According to the FBI, "hate crimes" are on the rise. The agency reported a 17% increase in such crimes in 2017 compared to 2016. Democratic presidential candidate Sen. Amy Klobuchar, D-Minn., recently said: "There has been an increase in hate crimes. There has been an increase in very negative rhetoric at groups." Notwithstanding the crime hoax perpetrated by actor Jussie Smollett, CNN recently reported, "Hate crime allegations show no signs of stopping, with plenty of examples reported in recent months."
But wait. The FBI, in its news release announcing the 2017 Hate Crime Statistics report detailing the "rise" in hate crimes, said, "Although the numbers increased last year, so did the number of law enforcement agencies reporting hate crime data -- with approximately 1,000 additional agencies contributing information." Coincidentally, the number of agencies that reported at least one hate crime within their jurisdiction also increased in 2017 -- by 15%. The FBI described its efforts "to encourage reporting of hate crime statistics." The FBI release said: "Next year, FBI personnel will provide training for law enforcement officers on how to identify bias-motivated incidents and report that data to the FBI's UCR (Uniform Crime Reports) Program.

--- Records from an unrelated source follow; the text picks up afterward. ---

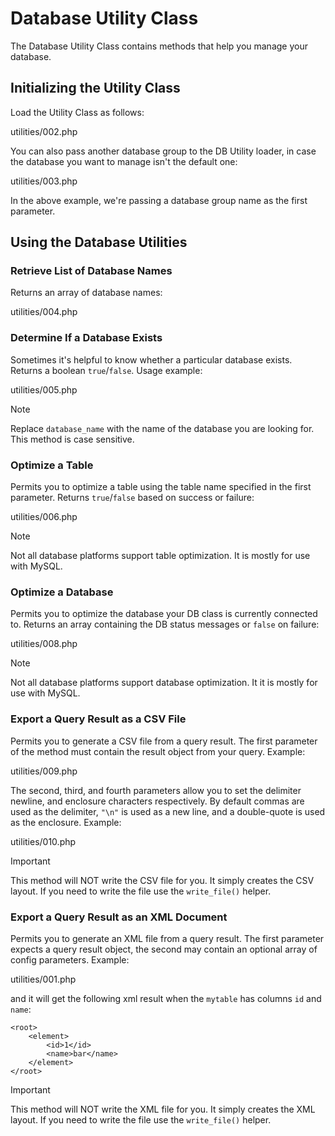 # Database Utility Class

The Database Utility Class contains methods that help you manage your
database.

<div class="contents" local="" depth="2">

</div>

## Initializing the Utility Class

Load the Utility Class as follows:

<div class="literalinclude" lines="2-">

utilities/002.php

</div>

You can also pass another database group to the DB Utility loader, in
case the database you want to manage isn't the default one:

<div class="literalinclude" lines="2-">

utilities/003.php

</div>

In the above example, we're passing a database group name as the first
parameter.

## Using the Database Utilities

### Retrieve List of Database Names

Returns an array of database names:

<div class="literalinclude" lines="2-">

utilities/004.php

</div>

### Determine If a Database Exists

Sometimes it's helpful to know whether a particular database exists.
Returns a boolean `true`/`false`. Usage example:

<div class="literalinclude" lines="2-">

utilities/005.php

</div>

> [!NOTE]
> Replace `database_name` with the name of the database you are looking
> for. This method is case sensitive.

### Optimize a Table

Permits you to optimize a table using the table name specified in the
first parameter. Returns `true`/`false` based on success or failure:

<div class="literalinclude" lines="2-">

utilities/006.php

</div>

> [!NOTE]
> Not all database platforms support table optimization. It is mostly
> for use with MySQL.

### Optimize a Database

Permits you to optimize the database your DB class is currently
connected to. Returns an array containing the DB status messages or
`false` on failure:

<div class="literalinclude" lines="2-">

utilities/008.php

</div>

> [!NOTE]
> Not all database platforms support database optimization. It it is
> mostly for use with MySQL.

### Export a Query Result as a CSV File

Permits you to generate a CSV file from a query result. The first
parameter of the method must contain the result object from your query.
Example:

<div class="literalinclude" lines="2-">

utilities/009.php

</div>

The second, third, and fourth parameters allow you to set the delimiter
newline, and enclosure characters respectively. By default commas are
used as the delimiter, `"\n"` is used as a new line, and a double-quote
is used as the enclosure. Example:

<div class="literalinclude" lines="2-">

utilities/010.php

</div>

> [!IMPORTANT]
> This method will NOT write the CSV file for you. It simply creates the
> CSV layout. If you need to write the file use the `write_file()`
> helper.

### Export a Query Result as an XML Document

Permits you to generate an XML file from a query result. The first
parameter expects a query result object, the second may contain an
optional array of config parameters. Example:

<div class="literalinclude">

utilities/001.php

</div>

and it will get the following xml result when the `mytable` has columns
`id` and `name`:

    <root>
        <element>
            <id>1</id>
            <name>bar</name>
        </element>
    </root>

> [!IMPORTANT]
> This method will NOT write the XML file for you. It simply creates the
> XML layout. If you need to write the file use the `write_file()`
> helper.

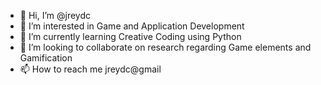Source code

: - 👋 Hi, I’m @jreydc
- 👀 I’m interested in Game and Application Development
- 🌱 I’m currently learning Creative Coding using Python
- 💞️ I’m looking to collaborate on research regarding Game elements and Gamification
- 📫 How to reach me jreydc@gmail

<!---
jreydc/jreydc is a ✨ special ✨ repository because its `README.md` (this file) appears on your GitHub profile.
You can click the Preview link to take a look at your changes.
--->
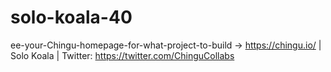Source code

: # solo-koala-40
ee-your-Chingu-homepage-for-what-project-to-build -> https://chingu.io/ | Solo Koala | Twitter: https://twitter.com/ChinguCollabs
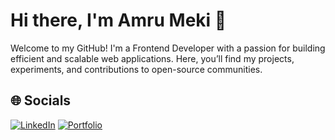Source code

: # Hi there, I'm Amru Meki 👋

Welcome to my GitHub! I'm a Frontend Developer with a passion for building efficient and scalable web applications. Here, you’ll find my projects, experiments, and contributions to open-source communities.

## 🌐 Socials

[![LinkedIn](https://img.shields.io/badge/LinkedIn-0077B5?style=for-the-badge&logo=linkedin&logoColor=white)](https://www.linkedin.com/in/amru-meki/)
[![Portfolio](https://img.shields.io/badge/Portfolio-%23000000.svg?style=for-the-badge&logo=firefox&logoColor=#FF7139)](https://amru-meki.vercel.app/)


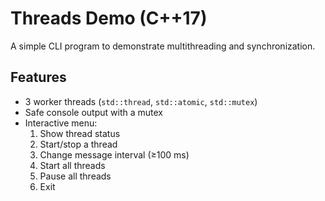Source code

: # Threads Demo (C++17)

A simple CLI program to demonstrate multithreading and synchronization.

## Features
- 3 worker threads (`std::thread`, `std::atomic`, `std::mutex`)
- Safe console output with a mutex
- Interactive menu:
  1. Show thread status  
  2. Start/stop a thread  
  3. Change message interval (≥100 ms)  
  4. Start all threads  
  5. Pause all threads  
  0. Exit  
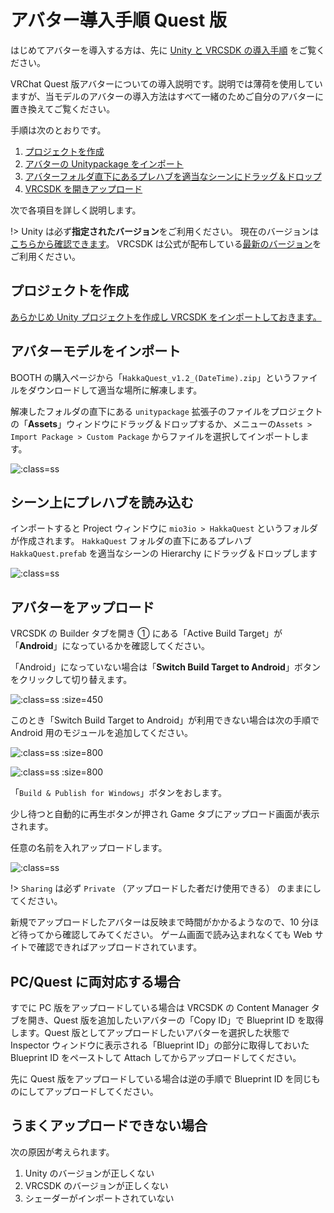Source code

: # アバター導入手順 Quest 版

はじめてアバターを導入する方は、先に [Unity と VRCSDK の導入手順](vrcsdk.md) をご覧ください。

VRChat Quest 版アバターについての導入説明です。説明では薄荷を使用していますが、当モデルのアバターの導入方法はすべて一緒のためご自分のアバターに置き換えてご覧ください。

手順は次のとおりです。

1. [プロジェクトを作成](setup_quest.md?id=プロジェクトを作成)
2. [アバターの Unitypackage をインポート](setup_quest.md?id=アバターモデルをインポート)
3. [アバターフォルダ直下にあるプレハブを適当なシーンにドラッグ＆ドロップ](setup_quest.md?id=シーン上にプレハブを読み込む)
4. [VRCSDK を開きアップロード](setup_quest.md?id=アバターをアップロード)

次で各項目を詳しく説明します。

!> Unity は必ず**指定されたバージョン**をご利用ください。
現在のバージョンは[こちらから確認できます](https://docs.vrchat.com/docs/current-unity-version)。
VRCSDK は公式が配布している[最新のバージョン](https://vrchat.com/home/download)をご利用ください。

## プロジェクトを作成

[あらかじめ Unity プロジェクトを作成し VRCSDK をインポートしておきます。](vrcsdk.md)

## アバターモデルをインポート

BOOTH の購入ページから「`HakkaQuest_v1.2_(DateTime).zip`」というファイルをダウンロードして適当な場所に解凍します。

解凍したフォルダの直下にある `unitypackage` 拡張子のファイルをプロジェクトの「**Assets**」ウィンドウにドラッグ＆ドロップするか、メニューの`Assets > Import Package > Custom Package` からファイルを選択してインポートします。

![](images/setup/quest01.png ":class=ss")

## シーン上にプレハブを読み込む

インポートすると Project ウィンドウに `mio3io > HakkaQuest` というフォルダが作成されます。
`HakkaQuest` フォルダの直下にあるプレハブ `HakkaQuest.prefab` を適当なシーンの Hierarchy にドラッグ＆ドロップします

![](images/setup/quest02.png ":class=ss")

## アバターをアップロード

VRCSDK の Builder タブを開き ① にある「Active Build Target」が「**Android**」になっているかを確認してください。

「Android」になっていない場合は「**Switch Build Target to Android**」ボタンをクリックして切り替えます。

![](images/setup/quest03.png ":class=ss :size=450")

このとき「Switch Build Target to Android」が利用できない場合は次の手順で Android 用のモジュールを追加してください。

![](images/setup/quest04.png ":class=ss :size=800")

![](images/setup/quest05.png ":class=ss :size=800")

「`Build & Publish for Windows`」ボタンをおします。

少し待つと自動的に再生ボタンが押され Game タブにアップロード画面が表示されます。

任意の名前を入れアップロードします。

![](images/setup/pc04.png ":class=ss")

!> `Sharing` は必ず `Private` （アップロードした者だけ使用できる） のままにしてください。

新規でアップロードしたアバターは反映まで時間がかかるようなので、10 分ほど待ってから確認してみてください。
ゲーム画面で読み込まれなくても Web サイトで確認できればアップロードされています。

## PC/Quest に両対応する場合

すでに PC 版をアップロードしている場合は VRCSDK の Content Manager タブを開き、Quest 版を追加したいアバターの「Copy ID」で Blueprint ID を取得します。Quest 版としてアップロードしたいアバターを選択した状態で Inspector ウィンドウに表示される「Blueprint ID」の部分に取得しておいた Blueprint ID をペーストして Attach してからアップロードしてください。

先に Quest 版をアップロードしている場合は逆の手順で Blueprint ID を同じものにしてアップロードしてください。

## うまくアップロードできない場合

次の原因が考えられます。

1. Unity のバージョンが正しくない
2. VRCSDK のバージョンが正しくない
3. シェーダーがインポートされていない
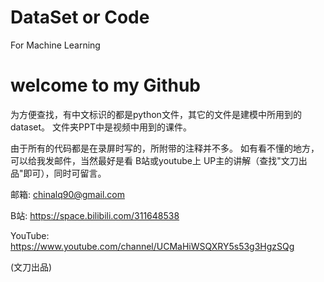 # DataSet or Code
For Machine Learning
# welcome to my Github

为方便查找，有中文标识的都是python文件，其它的文件是建模中所用到的dataset。
文件夹PPT中是视频中用到的课件。

由于所有的代码都是在录屏时写的，所附带的注释并不多。
如有看不懂的地方，可以给我发邮件，当然最好是看 B站或youtube上 UP主的讲解（查找"文刀出品"即可），同时可留言。

邮箱:    chinalq90@gmail.com

B站:     https://space.bilibili.com/311648538

YouTube: https://www.youtube.com/channel/UCMaHiWSQXRY5s53g3HgzSQg

(文刀出品)
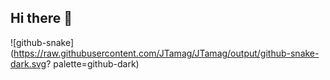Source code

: ## Hi there 👋
![github-snake](https://raw.githubusercontent.com/JTamag/JTamag/output/github-snake-dark.svg? palette=github-dark)
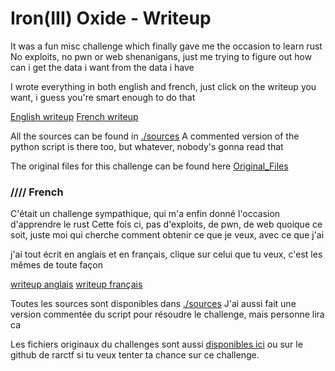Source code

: # Iron(III) Oxide - Writeup 

It was a fun misc challenge which finally gave me the occasion to learn rust
No exploits, no pwn or web shenanigans, just me trying to figure out how can i get the data i want from the data i have

I wrote everything in both english and french, just click on the writeup you want, i guess you're smart enough to do that

[English writeup](./writeup_en.md)
[French writeup](./writeup_fr.md)

All the sources can be found in [./sources](./sources)
A commented version of the python script is there too, but whatever, nobody's gonna read that 

The original files for this challenge can be found here [Original_Files](./Original_Files/)


### //// French
C'était un challenge sympathique, qui m'a enfin donné l'occasion d'apprendre le rust
Cette fois ci, pas d'exploits, de pwn, de web quoique ce soit, juste moi qui cherche comment obtenir ce que je veux, avec ce que j'ai

j'ai tout écrit en anglais et en français, clique sur celui que tu veux, c'est les mêmes de toute façon

[writeup anglais](./writeup_en.md)
[writeup français](./writeup_fr.md)

Toutes les sources sont disponibles dans [./sources](./sources)
J'ai aussi fait une version commentée du script pour résoudre le challenge, mais personne lira ca

Les fichiers originaux du challenges sont aussi [disponibles ici](./Original_Files/) ou sur le github de rarctf si tu veux tenter ta chance sur ce challenge.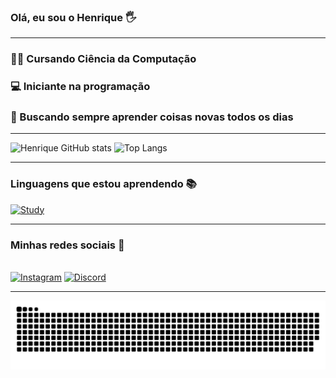 ### Olá, eu sou o Henrique 🖐️
----------------
### 👨‍💻 Cursando Ciência da Computação <br>
### 💻 Iniciante na programação <br>
### 🚀 Buscando sempre aprender coisas novas todos os dias

---------------------

![Henrique GitHub stats](https://github-readme-stats.vercel.app/api?username=hewriqi&show_icons=true&theme=dark) ![Top Langs](https://github-readme-stats.vercel.app/api/top-langs/?username=hewriqi&theme=dark&layout=compact)

---------------------

### Linguagens que estou aprendendo 📚

[![Study](https://skillicons.dev/icons?i=py,html,css,c)](https://skillicons.dev)

---------------------

### Minhas redes sociais 📱
<br> [![Instagram](https://skillicons.dev/icons?i=instagram)](https://www.instagram.com/henjrr/) [![Discord](https://skillicons.dev/icons?i=discord)](https://discord.com/channels/@me/239069485435322369) 


---------------------

<picture align="center">
  <source media="(prefers-color-scheme: dark)" srcset="https://raw.githubusercontent.com/hewriqi/hewriqi/output/github-contribution-grid-snake-dark.svg">
  <source media="(prefers-color-scheme: light)" srcset="https://raw.githubusercontent.com/hewriqi/hewriqi/output/github-contribution-grid-snake-dark.svg">
  <img align="center" alt="github contribution grid snake animation" src="https://raw.githubusercontent.com/hewriqi/hewriqi/output/github-contribution-grid-snake.svg">
</picture>
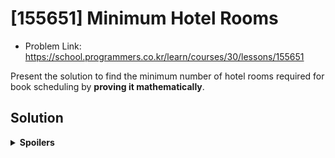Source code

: # [155651] Minimum Hotel Rooms
* Problem Link: https://school.programmers.co.kr/learn/courses/30/lessons/155651

Present the solution to find the minimum number of hotel rooms required for book scheduling by **proving it mathematically**.
  
## Solution
<details>
  <summary><b>Spoilers</b></summary>
This kind of problem is called <b>"Interval Partitioning"</b>, and its solution is <b>Greedy Algorithm</b>. Sort all intervals (booking) first, and then schedule them.

### Basic Algorithm
Apply specific sorting algorithm to all intervals, and schedule them like FIFO; first booking, first scheduling.

1. (Sort all intervals with specific algorithm)
2. Read the start time & end time of the first booking.
3. Examine the 1st, 2nd, 3rd, ... N-th room schedule.
  
  a. If a K-th room schedule can accept the booking, put it into the schedule.

  b. If not, examine the (K+1)-th, the next room schedule.

3. The total number of room schedules is the answer.

### Counter-Examples
For greedy algorithm, we can think four ways to sort intervals:

1. ★ Earliest start time
2. Earliest finish time
3. Fewest conflicts
4. Shortest interval
   
The answer is the first. For other sorting methods, the upper schedule is a counter-example.
The lower one is the right answer.
#### No Sort
![image](https://github.com/reruo321/CPP-Self-Study/assets/48712088/cce337f5-3340-4aa1-9419-7d6b6151ecac)

#### 2. Earliest Finish Time

#### 3. Fewest Conflicts

#### 4. Shortest Interval
![image](https://github.com/reruo321/CPP-Self-Study/assets/48712088/224e38ae-6bb0-4b89-8c7a-d23e0db3b358)

### Real Solution: Earliest Start Time
Sort all bookings by its start time in ascending order. It will prevent the counter-examples.

#### Proof
##### Claim:
##### Proof:




</details>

Additionally, the Department of Justice launched a new hate crimes webpage, which has information for law enforcement on reporting incidents."
Even PolitiFact, in its examination on whether there is a rise in hate crimes, said "the full picture is more nuanced," citing a hate crime researcher who "said that some of the increase, especially in cities with very low numbers before, was the result of the more rigorous reporting."
Kentucky State University professor Wilfred Reilly, author of a new book called "Hate Crime Hoax," goes further than mere skepticism about an alleged rise in hate crimes. He says that most of the headline-grabbing "hate crime" stories were fake and calls the 17% uptick an "aberration" due to this increase in agencies' reporting. "Almost all of that surge is due to the simple fact that in 2017 the number of police departments reporting hate crimes to the FBI increased by 1,000," says Reilly, according to a Detroit News opinion piece. "The surge narrative," he insists, "is pretty dishonest." The Jussie Smollett case represents just one recent hate crime hoax. For his book, Reilly examined 409 fake hate crimes that garnered media attention in the last five years. "In major cases, almost all of them have been hoaxes,' he says. 'The number of hate crime hoaxes actually exceeds the number of convictions. The majority of these high-profile incidents never happened.'"
If Reilly is right, the rampant news reports of the "rise" in hate crimes is a stunning example of what President Donald Trump calls "fake news."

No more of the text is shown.